YourFry will challenge people to reinterpret Fry’s new memoir, More Fool Me (Michael Joseph), in any language or form, including text, data visualisation, app, audio and 3D modelling. Samples of text, audio and more, from More Fool Me and Fry’s previous memoir The Fry Chronicles (Penguin), are available for download from www.yourfry.com for use in project submissions.
YourFry will preview at the V&A Museum in London this weekend (21st September) as part of Digital Design Week, before launching on 25th September, the publication date for More Fool Me. The submissions deadline is 1st December, and Fry will help judge the entries.
Nathan Hull, PRH’s digital product development director, said: “YourFry is brave and collaborative. It is taking Stephen Fry and his memoir to a very relevant market of tech heads, creatives and entrepreneurs the world over, where the traditional elements of a book’s PR, sales and marketing might not necessarily reach. I’m convinced some ideas submitted to this project will change the way we as an industry view ‘the story’. Habits, trends and desires evolve and so should our capacity as publishers to help our authors tell stories, so we need to be prepared to gain understanding and inspiration from brave leaps like this.”

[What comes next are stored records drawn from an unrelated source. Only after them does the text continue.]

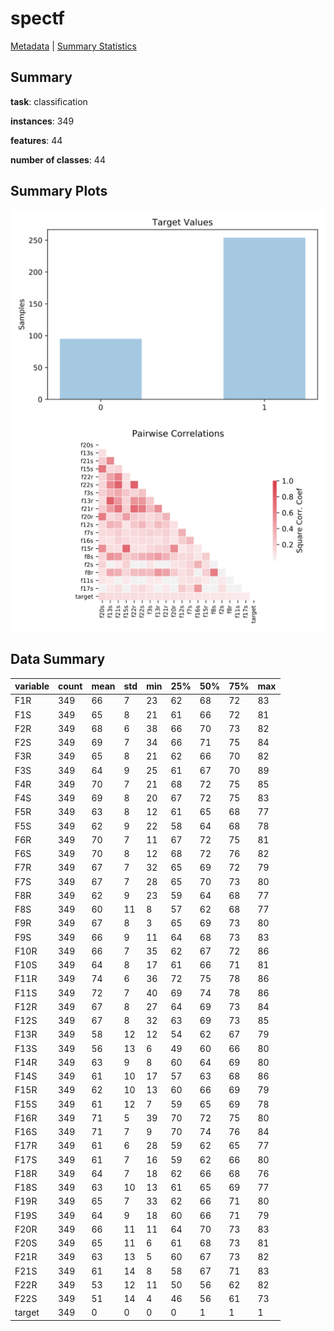 # spectf

[Metadata](metadata.yaml) | [Summary Statistics](summary_stats.csv)

## Summary

**task**: classification

**instances**: 349

**features**: 44

**number of classes**: 44

## Summary Plots

![Labels](label.svg)
![Corr](corr.svg)

## Data Summary

|	variable	|	count	|	mean	|	std	|	min	|	25%	|	50%	|	75%	|	max|
| --- | --- | --- | --- | --- | --- | --- | --- | --- |
|	F1R	|	349	|	66	|	7	|	23	|	62	|	68	|	72	|	83
|	F1S	|	349	|	65	|	8	|	21	|	61	|	66	|	72	|	81
|	F2R	|	349	|	68	|	6	|	38	|	66	|	70	|	73	|	82
|	F2S	|	349	|	69	|	7	|	34	|	66	|	71	|	75	|	84
|	F3R	|	349	|	65	|	8	|	21	|	62	|	66	|	70	|	82
|	F3S	|	349	|	64	|	9	|	25	|	61	|	67	|	70	|	89
|	F4R	|	349	|	70	|	7	|	21	|	68	|	72	|	75	|	85
|	F4S	|	349	|	69	|	8	|	20	|	67	|	72	|	75	|	83
|	F5R	|	349	|	63	|	8	|	12	|	61	|	65	|	68	|	77
|	F5S	|	349	|	62	|	9	|	22	|	58	|	64	|	68	|	78
|	F6R	|	349	|	70	|	7	|	11	|	67	|	72	|	75	|	81
|	F6S	|	349	|	70	|	8	|	12	|	68	|	72	|	76	|	82
|	F7R	|	349	|	67	|	7	|	32	|	65	|	69	|	72	|	79
|	F7S	|	349	|	67	|	7	|	28	|	65	|	70	|	73	|	80
|	F8R	|	349	|	62	|	9	|	23	|	59	|	64	|	68	|	77
|	F8S	|	349	|	60	|	11	|	8	|	57	|	62	|	68	|	77
|	F9R	|	349	|	67	|	8	|	3	|	65	|	69	|	73	|	80
|	F9S	|	349	|	66	|	9	|	11	|	64	|	68	|	73	|	83
|	F10R	|	349	|	66	|	7	|	35	|	62	|	67	|	72	|	86
|	F10S	|	349	|	64	|	8	|	17	|	61	|	66	|	71	|	81
|	F11R	|	349	|	74	|	6	|	36	|	72	|	75	|	78	|	86
|	F11S	|	349	|	72	|	7	|	40	|	69	|	74	|	78	|	86
|	F12R	|	349	|	67	|	8	|	27	|	64	|	69	|	73	|	84
|	F12S	|	349	|	67	|	8	|	32	|	63	|	69	|	73	|	85
|	F13R	|	349	|	58	|	12	|	12	|	54	|	62	|	67	|	79
|	F13S	|	349	|	56	|	13	|	6	|	49	|	60	|	66	|	80
|	F14R	|	349	|	63	|	9	|	8	|	60	|	64	|	69	|	80
|	F14S	|	349	|	61	|	10	|	17	|	57	|	63	|	68	|	86
|	F15R	|	349	|	62	|	10	|	13	|	60	|	66	|	69	|	79
|	F15S	|	349	|	61	|	12	|	7	|	59	|	65	|	69	|	78
|	F16R	|	349	|	71	|	5	|	39	|	70	|	72	|	75	|	80
|	F16S	|	349	|	71	|	7	|	9	|	70	|	74	|	76	|	84
|	F17R	|	349	|	61	|	6	|	28	|	59	|	62	|	65	|	77
|	F17S	|	349	|	61	|	7	|	16	|	59	|	62	|	66	|	80
|	F18R	|	349	|	64	|	7	|	18	|	62	|	66	|	68	|	76
|	F18S	|	349	|	63	|	10	|	13	|	61	|	65	|	69	|	77
|	F19R	|	349	|	65	|	7	|	33	|	62	|	66	|	71	|	80
|	F19S	|	349	|	64	|	9	|	18	|	60	|	66	|	71	|	79
|	F20R	|	349	|	66	|	11	|	11	|	64	|	70	|	73	|	83
|	F20S	|	349	|	65	|	11	|	6	|	61	|	68	|	73	|	81
|	F21R	|	349	|	63	|	13	|	5	|	60	|	67	|	73	|	82
|	F21S	|	349	|	61	|	14	|	8	|	58	|	67	|	71	|	83
|	F22R	|	349	|	53	|	12	|	11	|	50	|	56	|	62	|	82
|	F22S	|	349	|	51	|	14	|	4	|	46	|	56	|	61	|	73
|	target	|	349	|	0	|	0	|	0	|	0	|	1	|	1	|	1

PRH will continue its partnership with filesharing site WeTransfer, which will carry videos about the challenge. A series of YourFry events are being planned “in every continent”, with confirmed locations including Columbia University in New York and Toronto Public Library in Canada.
In 2010, PRH and Fry created the MyFry app, which enabled readers to explore The Fry Chronicles in a non-linear fashion.